UI/UX Design · iOS App Concept · 2026

Clara

An iOS app that makes task ownership and progress visible in one shared space — so group trip planning feels balanced rather than burdensome.

Explore interactive prototype

Role

UX Researcher & Designer

Duration

8 Weeks

Tools

Figma · Google Forms

Outcome

Prototype validated with usability participants across three core flows

Clara iOS app — trip planning dashboard showing task ownership and progress

The Problem

When ownership goes invisible.

Group trips rarely fall apart because people stop caring. They fall apart because responsibility becomes impossible to see. Planning spreads across chats, notes, and spreadsheets. Tasks are discussed, but rarely assigned or tracked in one place. Over time, one person fills the gaps—following up, confirming details, carrying the coordination load.

It's not a motivation problem. It's a visibility problem.

It's not that people don't want to help, it's that by the time we're in the group chat, no one knows who's doing what anymore.

— Research participant

Design challenge: How might we make task ownership continuously visible so that coordination is shared rather than absorbed by one person?


Key Insight

Responsibility doesn't disappear, it becomes invisible.

Research with frequent group trip planners confirmed that coordination breakdowns are structural. Participants consistently described the same pattern: tasks were discussed and informally acknowledged, but ownership was never made explicit. Without a shared record, people defaulted to assumptions, and one person defaulted to managing everything.

This shifted the project's direction. The problem wasn't that groups lacked planning tools, they had plenty. The problem was that none of those tools surfaced who owned what right now at a glance. The design needed to make responsibility visible at a glance, not retrievable after digging.

Before

A feature problem: add more planning tools

After

A visibility problem: make ownership impossible to miss

View research insights in Figma
Thematic analysis from user interviews
Thematic analysis from user interviews.
Maya — the friend who often becomes the default trip planner
Meet Maya: The friend who often becomes the default trip planner, built from interview findings.

Product Strategy

Ownership as the organizing principle.

Tasks became the core unit. The product is built to surface them, who owns what, what’s done, and what’s pending, without requiring follow-up.

Feature What it does Why it matters
Shared Trip Dashboard Single view of all tasks: status, owner, deadline Replaces the follow-up message. Everyone sees progress without asking.
Task Assignment Name the task, assign an owner, set a due date Turns a conversation into a commitment. No ambiguity about who's handling what.
Progress Indicators Visual status per task and per trip overall Makes planning momentum legible at a glance, not just to the organiser.
Trip Setup Flow Invite friends and set trip details before tasks are created Establishes shared context upfront so ownership feels natural from the start.
View exploratory sketches
Early Clara sketches exploring different ways to surface task ownership
Early sketches explored different approaches to surfacing task ownership.
Final prototype: trip creation, shared dashboard, and task assignment flows.

Design Decisions

Three decisions that shaped the product.

01

Task list over timeline

The goal is to see who owns what now. A timeline suggests sequence, but obscures responsibility; a task list makes ownership explicit.
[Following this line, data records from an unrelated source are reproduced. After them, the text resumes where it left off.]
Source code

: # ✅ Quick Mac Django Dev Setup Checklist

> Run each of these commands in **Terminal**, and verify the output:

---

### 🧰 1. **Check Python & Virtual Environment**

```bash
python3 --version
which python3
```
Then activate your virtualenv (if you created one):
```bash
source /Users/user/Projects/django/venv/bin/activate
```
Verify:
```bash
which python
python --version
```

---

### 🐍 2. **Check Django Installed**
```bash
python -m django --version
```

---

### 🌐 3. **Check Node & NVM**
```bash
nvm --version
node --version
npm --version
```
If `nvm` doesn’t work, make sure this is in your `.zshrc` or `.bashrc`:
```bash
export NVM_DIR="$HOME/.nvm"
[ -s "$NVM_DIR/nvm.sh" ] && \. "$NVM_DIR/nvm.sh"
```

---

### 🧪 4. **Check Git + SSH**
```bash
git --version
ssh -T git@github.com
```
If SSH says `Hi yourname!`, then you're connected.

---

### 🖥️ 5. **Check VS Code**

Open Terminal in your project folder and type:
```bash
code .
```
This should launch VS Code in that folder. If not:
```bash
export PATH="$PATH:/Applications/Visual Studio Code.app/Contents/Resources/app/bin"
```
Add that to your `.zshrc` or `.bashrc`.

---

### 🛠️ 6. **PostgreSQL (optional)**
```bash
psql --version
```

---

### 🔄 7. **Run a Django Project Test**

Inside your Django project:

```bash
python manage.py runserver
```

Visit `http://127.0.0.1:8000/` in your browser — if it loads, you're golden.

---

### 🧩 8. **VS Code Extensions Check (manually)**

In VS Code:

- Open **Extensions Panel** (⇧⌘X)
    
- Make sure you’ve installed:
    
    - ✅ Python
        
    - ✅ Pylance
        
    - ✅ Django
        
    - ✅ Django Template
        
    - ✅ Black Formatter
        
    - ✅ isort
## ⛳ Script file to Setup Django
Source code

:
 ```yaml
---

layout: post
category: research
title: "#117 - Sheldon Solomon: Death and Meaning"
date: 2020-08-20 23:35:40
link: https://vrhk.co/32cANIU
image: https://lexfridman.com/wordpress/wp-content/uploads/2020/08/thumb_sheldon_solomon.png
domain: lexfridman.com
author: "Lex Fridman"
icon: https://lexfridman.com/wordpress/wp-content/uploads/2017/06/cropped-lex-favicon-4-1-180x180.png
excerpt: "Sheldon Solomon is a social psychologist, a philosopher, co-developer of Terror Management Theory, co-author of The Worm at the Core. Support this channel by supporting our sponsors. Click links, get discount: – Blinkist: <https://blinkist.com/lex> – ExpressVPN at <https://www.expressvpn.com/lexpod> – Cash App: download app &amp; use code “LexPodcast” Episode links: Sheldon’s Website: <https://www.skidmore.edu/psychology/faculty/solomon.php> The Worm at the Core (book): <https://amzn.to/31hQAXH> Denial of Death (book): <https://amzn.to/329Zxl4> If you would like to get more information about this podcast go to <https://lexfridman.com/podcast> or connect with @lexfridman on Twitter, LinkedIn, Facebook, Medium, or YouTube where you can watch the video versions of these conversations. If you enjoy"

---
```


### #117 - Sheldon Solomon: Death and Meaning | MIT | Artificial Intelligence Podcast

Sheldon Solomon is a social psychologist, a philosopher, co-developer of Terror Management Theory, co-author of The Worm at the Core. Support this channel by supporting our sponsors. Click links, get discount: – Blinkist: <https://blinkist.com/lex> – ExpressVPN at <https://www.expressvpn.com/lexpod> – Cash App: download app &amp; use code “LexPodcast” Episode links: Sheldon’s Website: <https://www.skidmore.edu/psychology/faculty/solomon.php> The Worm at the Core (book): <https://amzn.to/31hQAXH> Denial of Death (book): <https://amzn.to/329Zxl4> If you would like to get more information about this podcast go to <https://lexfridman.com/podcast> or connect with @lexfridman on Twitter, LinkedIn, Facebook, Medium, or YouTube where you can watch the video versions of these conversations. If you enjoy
Tradeoff The tradeoff is visual simplicity. The interface is less expressive, but more direct.
02

Ownership is mandatory

Every task requires an owner at the moment of creation, because an unassigned task is just the original problem with a due date attached.
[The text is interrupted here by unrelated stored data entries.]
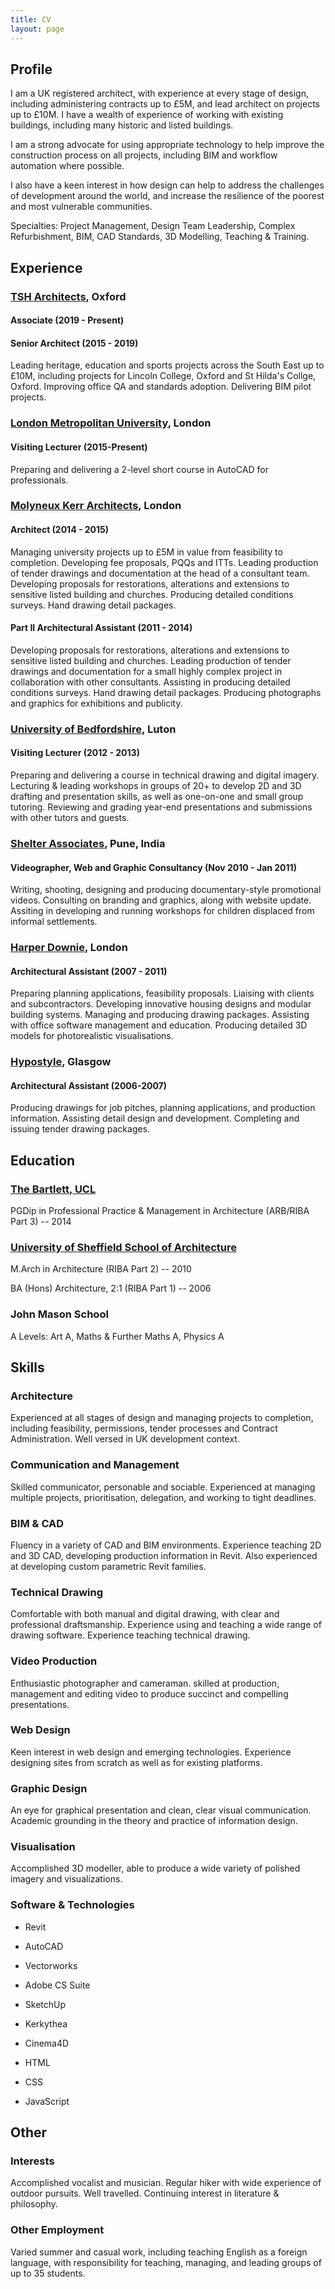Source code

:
 ```yaml
---
title: CV
layout: page
---
```


## Profile

I am a UK registered architect, with experience at every stage of design, including administering contracts up to £5M, and lead architect on projects up to £10M. I have a wealth of experience of working with existing buildings, including many historic and listed buildings.

I am a strong advocate for using appropriate technology to help improve the construction process on all projects, including BIM and workflow automation where possible.

I also have a keen interest in how design can help to address the challenges of development around the world, and increase the resilience of the poorest and most vulnerable communities.

Specialties: Project Management, Design Team Leadership, Complex Refurbishment, BIM, CAD Standards, 3D Modelling, Teaching & Training.

## Experience

### [TSH Architects](http://www.tsharchitects.co.uk/), Oxford

#### Associate (2019 - Present)
#### Senior Architect (2015 - 2019)

Leading heritage, education and sports projects across the South East up to £10M, including projects for Lincoln College, Oxford and St Hilda's Collge, Oxford. Improving office QA and standards adoption. Delivering BIM pilot projects.

### [London Metropolitan University](http://www.londonmet.ac.uk/faculties/the-cass/), London

#### Visiting Lecturer (2015-Present)

Preparing and delivering a 2-level short course in AutoCAD for professionals.

### [Molyneux Kerr Architects](http://www.molyneuxkerr.com/), London

#### Architect (2014 - 2015)

Managing university projects up to £5M in value from feasibility to completion. Developing fee proposals, PQQs and ITTs. Leading production of tender drawings and documentation at the head of a consultant team. Developing proposals for restorations, alterations and extensions to sensitive listed building and churches. Producing detailed conditions surveys. Hand drawing detail packages.

#### Part II Architectural Assistant (2011 - 2014)

Developing proposals for restorations, alterations and extensions to sensitive listed building and churches. Leading production of tender drawings and documentation for a small highly complex project in collaboration with other consultants. Assisting in producing detailed conditions surveys. Hand drawing detail packages. Producing photographs and graphics for exhibitions and publicity.

### [University of Bedfordshire](http://www.beds.ac.uk/), Luton

#### Visiting Lecturer (2012 - 2013)

Preparing and delivering a course in technical drawing and digital imagery. Lecturing & leading workshops in groups of 20+ to develop 2D and 3D drafting and presentation skills, as well as one-on-one and small group tutoring. Reviewing and grading year-end presentations and submissions with other tutors and guests.

### [Shelter Associates](http://www.shelter-associates.org), Pune, India

#### Videographer, Web and Graphic Consultancy (Nov 2010 - Jan 2011)

Writing, shooting, designing and producing documentary-style promotional videos. Consulting on branding and graphics, along with website update. Assiting in developing and running workshops for children displaced from informal settlements.

### [Harper Downie](http://www.harperdownie.com/), London

#### Architectural Assistant (2007 - 2011)

Preparing planning applications, feasibility proposals. Liaising with clients and subcontractors. Developing innovative housing designs and modular building systems. Managing and producing drawing packages. Assisting with office software management and education. Producing detailed 3D models for photorealistic visualisations.

### [Hypostyle](http://www.hypostyle.co.uk/), Glasgow

#### Architectural Assistant (2006-2007)

Producing drawings for job pitches, planning applications, and production information. Assisting detail design and development. Completing and issuing tender drawing packages.

## Education

### [The Bartlett, UCL](http://www.bartlett.ucl.ac.uk/)

PGDip in Professional Practice & Management in Architecture (ARB/RIBA Part 3) -- 2014

### [University of Sheffield School of Architecture](http://www.sheffield.ac.uk/architecture/)

M.Arch in Architecture (RIBA Part 2) -- 2010

BA (Hons) Architecture, 2:1 (RIBA Part 1) -- 2006

### John Mason School

A Levels: Art A, Maths & Further Maths A, Physics A

## Skills

### Architecture

Experienced at all stages of design and managing projects to completion, including feasibility, permissions, tender processes and Contract Administration. Well versed in UK development context.

### Communication and Management

Skilled communicator, personable and sociable. Experienced at managing multiple projects, prioritisation, delegation, and working to tight deadlines.

### BIM & CAD

Fluency in a variety of CAD and BIM environments. Experience teaching 2D and 3D CAD, developing production information in Revit. Also experienced at developing custom parametric Revit families.

### Technical Drawing

Comfortable with both manual and digital drawing, with clear and professional draftsmanship. Experience using and teaching a wide range of drawing software. Experience teaching technical drawing.

### Video Production

Enthusiastic photographer and cameraman. skilled at production, management and editing video to produce succinct and compelling presentations.

### Web Design

Keen interest in web design and emerging technologies. Experience designing sites from scratch as well as for existing platforms.

### Graphic Design

An eye for graphical presentation and clean, clear visual communication. Academic grounding in the theory and practice of information design.

### Visualisation

Accomplished 3D modeller, able to produce a wide variety of polished imagery and visualizations.

### Software & Technologies

- Revit
- AutoCAD
- Vectorworks
- Adobe CS Suite

- SketchUp
- Kerkythea
- Cinema4D

- HTML
- CSS
- JavaScript

## Other

### Interests

Accomplished vocalist and musician. Regular hiker with wide experience of outdoor pursuits. Well travelled. Continuing interest in literature & philosophy.

### Other Employment

Varied summer and casual work, including teaching English as a foreign language, with responsibility for teaching, managing, and leading groups of up to 35 students.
Tradeoff This adds friction at the moment of creation. That friction is intentional. It prevents ambiguity from entering the system.
03

Labels & icons for task status

Testing showed that icons alone made users pause. When clarity is the core promise of the product, the interface can't ask people to decode it.

Tradeoff Text takes more space, but removes hesitation.

Outcome

A focused coordination tool that prioritizes clarity over feature breadth.

The prototype was validated through task-based usability walkthroughs. Participants were asked to view the trip overview, assign a task, and check progress without guidance. All three flows were completed successfully.

Moments of hesitation concentrated around icon-based status indicators, adding text labels in the next iteration resolved the confusion and the hesitation disappeared.

Clara demonstrated that reducing ambiguity, not adding features, is enough to change how a group coordinates.

Final Clara screens — trip creation, dashboard, and task assignment
Final prototype screens: trip creation, the shared dashboard, and task assignment.

Reflection

What Clara hasn't solved yet

The more interesting problem Clara surfaces is group decision-making. Once everyone can see what needs doing, the friction moves from task ownership to task priority. Who decides which hotel? How does a group vote without derailing the chat?

If the project continued, the next layer of work would include:

The most interesting design question Clara opens: what does fair collaboration actually look like at the product level?